Stored data:
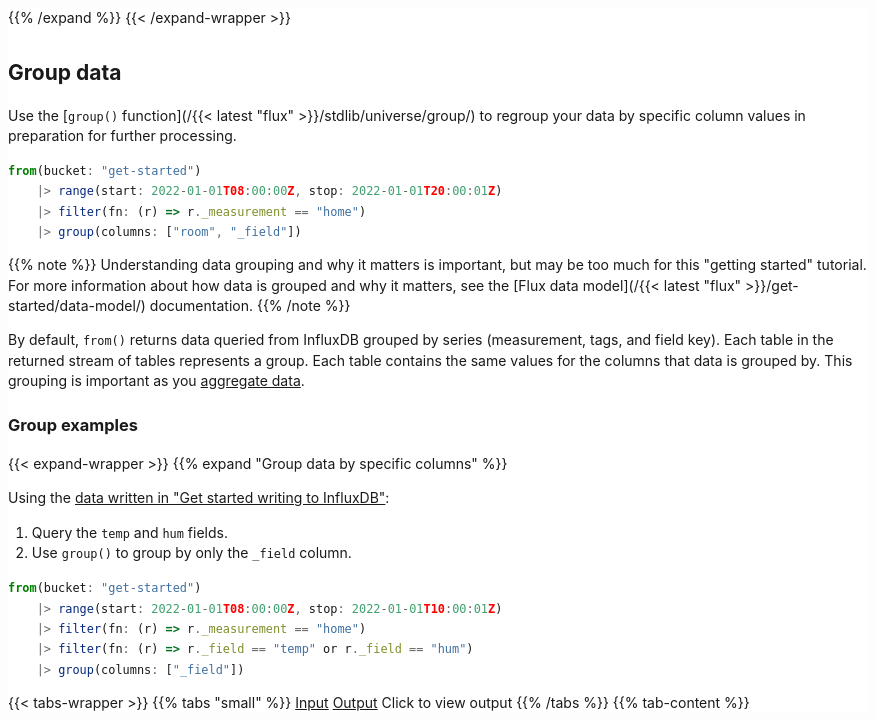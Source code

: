 {{% /expand %}}
{{< /expand-wrapper >}}

## Group data

Use the [`group()` function](/{{< latest "flux" >}}/stdlib/universe/group/) to
regroup your data by specific column values in preparation for further processing.

```js
from(bucket: "get-started")
    |> range(start: 2022-01-01T08:00:00Z, stop: 2022-01-01T20:00:01Z)
    |> filter(fn: (r) => r._measurement == "home")
    |> group(columns: ["room", "_field"])
```

{{% note %}}
Understanding data grouping and why it matters is important, but may be too much
for this "getting started" tutorial.
For more information about how data is grouped and why it matters, see the
[Flux data model](/{{< latest "flux" >}}/get-started/data-model/) documentation.
{{% /note %}}

By default, `from()` returns data queried from InfluxDB grouped by series
(measurement, tags, and field key).
Each table in the returned stream of tables represents a group.
Each table contains the same values for the columns that data is grouped by.
This grouping is important as you [aggregate data](#aggregate-or-select-specific-data).

### Group examples

{{< expand-wrapper >}}
{{% expand "Group data by specific columns" %}}

Using the [data written in "Get started writing to InfluxDB"](/influxdb/v2.7/get-started/write/#view-the-written-data):

1.  Query the `temp` and `hum` fields.
2.  Use `group()` to group by only the `_field` column.

```js
from(bucket: "get-started")
    |> range(start: 2022-01-01T08:00:00Z, stop: 2022-01-01T10:00:01Z)
    |> filter(fn: (r) => r._measurement == "home")
    |> filter(fn: (r) => r._field == "temp" or r._field == "hum")
    |> group(columns: ["_field"])
```

{{< tabs-wrapper >}}
{{% tabs "small" %}}
[Input](#)
[Output](#)
<span class="tab-view-output">Click to view output</span>
{{% /tabs %}}
{{% tab-content %}}
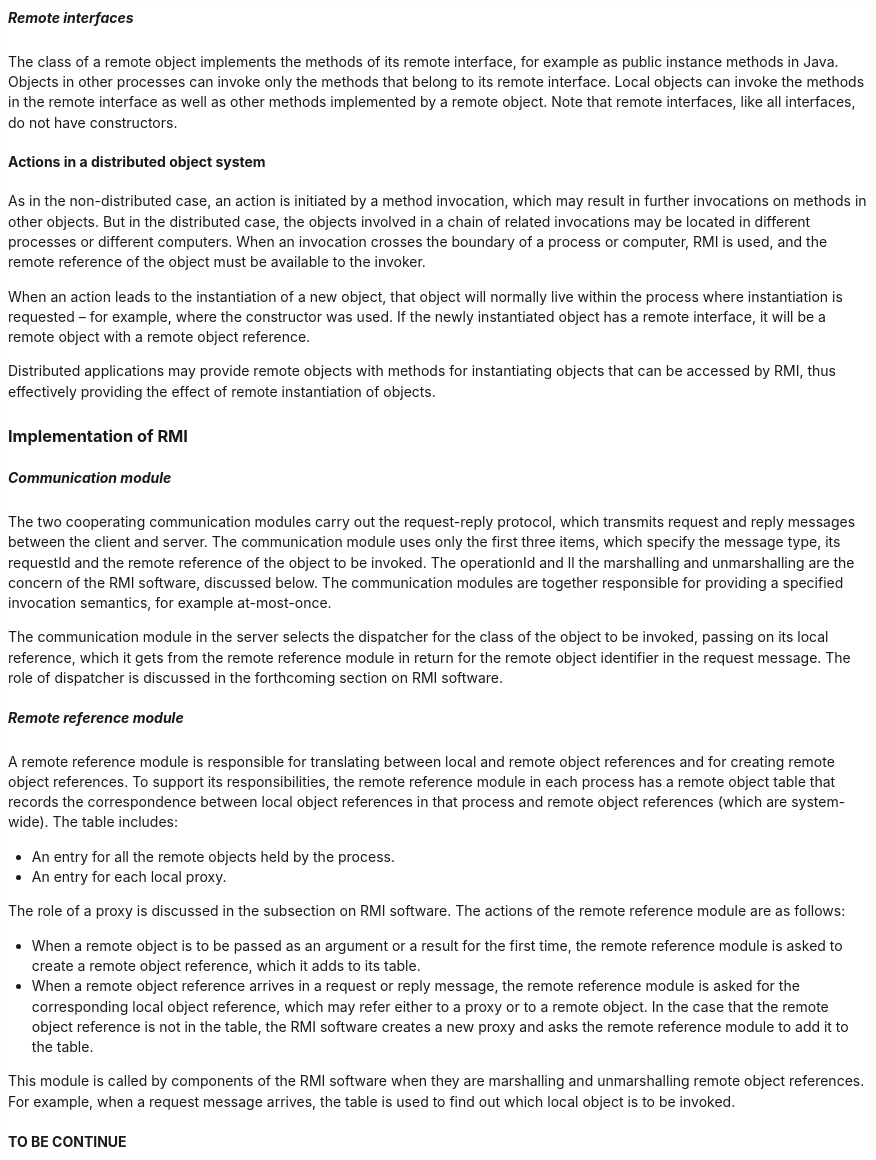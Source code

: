 ##### Remote interfaces
The class of a remote object implements the methods of its remote interface, for example as public instance methods in Java. Objects in other processes can invoke only the methods that belong to its remote interface. Local objects can invoke the methods in the remote interface as well as other methods implemented by a remote object. Note that remote interfaces, like all interfaces, do not have constructors.

#### Actions in a distributed object system
As in the non-distributed case, an action is initiated by a method invocation, which may result in further invocations on methods in other objects. But in the distributed case, the objects involved in a chain of related invocations may be located in different processes or different computers. When an invocation crosses the boundary of a process or computer, RMI is used, and the remote reference of the object must be available to the invoker.

When an action leads to the instantiation of a new object, that object will normally live within the process where instantiation is requested – for example, where the constructor was used. If the newly instantiated object has a remote interface, it will be a remote object with a remote object reference.

Distributed applications may provide remote objects with methods for instantiating objects that can be accessed by RMI, thus effectively providing the effect of remote instantiation of objects. 

### Implementation of RMI

##### Communication module
The two cooperating communication modules carry out the request-reply protocol, which transmits request and reply messages between the client and server. The communication module uses only the first three items, which specify the message type, its requestId and the remote reference of the object to be invoked. The operationId and ll the marshalling and unmarshalling are the concern of the RMI software, discussed below. The communication modules are together responsible for providing a specified invocation semantics, for example at-most-once.

The communication module in the server selects the dispatcher for the class of the object to be invoked, passing on its local reference, which it gets from the remote reference module in return for the remote object identifier in the request message. The role of dispatcher is discussed in the forthcoming section on RMI software.

##### Remote reference module
A remote reference module is responsible for translating between local and remote object references and for creating remote object references. To support its responsibilities, the remote reference module in each process has a remote object table that records the correspondence between local object references in that process and remote object references (which are system-wide). The table includes:
* An entry for all the remote objects held by the process.
* An entry for each local proxy.

The role of a proxy is discussed in the subsection on RMI software. The actions of the remote reference module are as follows:

* When a remote object is to be passed as an argument or a result for the first time, the remote reference module is asked to create a remote object reference, which it adds to its table.
* When a remote object reference arrives in a request or reply message, the remote reference module is asked for the corresponding local object reference, which may refer either to a proxy or to a remote object. In the case that the remote object reference is not in the table, the RMI software creates a new proxy and asks the remote reference module to add it to the table.

This module is called by components of the RMI software when they are marshalling and unmarshalling remote object references. For example, when a request message arrives, the table is used to find out which local object is to be invoked.


#### TO BE CONTINUE
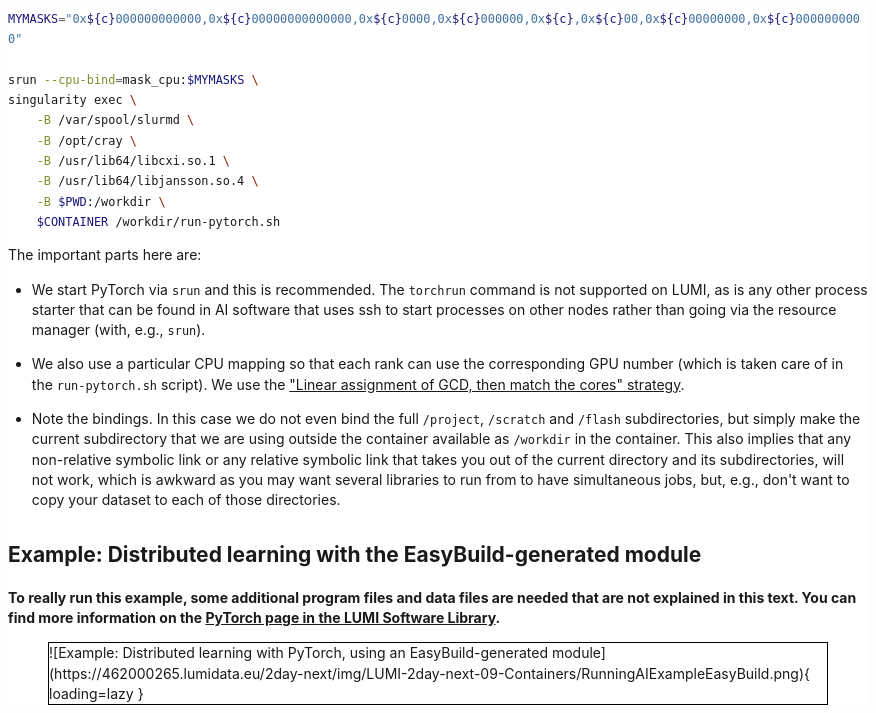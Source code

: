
 ```bash
MYMASKS="0x${c}000000000000,0x${c}00000000000000,0x${c}0000,0x${c}000000,0x${c},0x${c}00,0x${c}00000000,0x${c}0000000000"

srun --cpu-bind=mask_cpu:$MYMASKS \
singularity exec \
    -B /var/spool/slurmd \
    -B /opt/cray \
    -B /usr/lib64/libcxi.so.1 \
    -B /usr/lib64/libjansson.so.4 \
    -B $PWD:/workdir \
    $CONTAINER /workdir/run-pytorch.sh
```

The important parts here are:

-   We start PyTorch via `srun` and this is recommended. The `torchrun` command is not supported 
    on LUMI, as is any other process starter that can be found in AI software that uses ssh
    to start processes on other nodes rather than going via the resource manager (with, e.g., 
    `srun`).

-   We also use a 
    particular CPU mapping so that each rank can use the corresponding GPU number (which is taken care of in the 
    `run-pytorch.sh` script). 
    We use the
    ["Linear assignment of GCD, then match the cores" strategy](http://localhost:8000/LUMI-training-materials/2day-next/07-Binding/#linear-assignment-of-gcd-then-match-the-cores).



-   Note the bindings. In this case we do not even bind the full `/project`, `/scratch` and `/flash` subdirectories,
    but simply make the current subdirectory that we are using outside the container available as `/workdir` in 
    the container. This also implies that any non-relative symbolic link or any relative symbolic link that takes
    you out of the current directory and its subdirectories, will not work, which is awkward as you may want
    several libraries to run from to have simultaneous jobs, but, e.g., don't want to copy your dataset to
    each of those directories.


## Example: Distributed learning with the EasyBuild-generated module

**To really run this example, some additional program files and data files are needed that
are not explained in this text. You can find more information on the 
[PyTorch page in the LUMI Software Library](https://lumi-supercomputer.github.io/LUMI-EasyBuild-docs/p/PyTorch).**

<figure markdown style="border: 1px solid #000">
  ![Example: Distributed learning with PyTorch, using an EasyBuild-generated module](https://462000265.lumidata.eu/2day-next/img/LUMI-2day-next-09-Containers/RunningAIExampleEasyBuild.png){ loading=lazy }
</figure>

# [Instructions for the task]
Pull out every line above that holds the word "subdirectories".

# [Result for this task]
-   Note the bindings. In this case we do not even bind the full `/project`, `/scratch` and `/flash` subdirectories,
    you out of the current directory and its subdirectories, will not work, which is awkward as you may want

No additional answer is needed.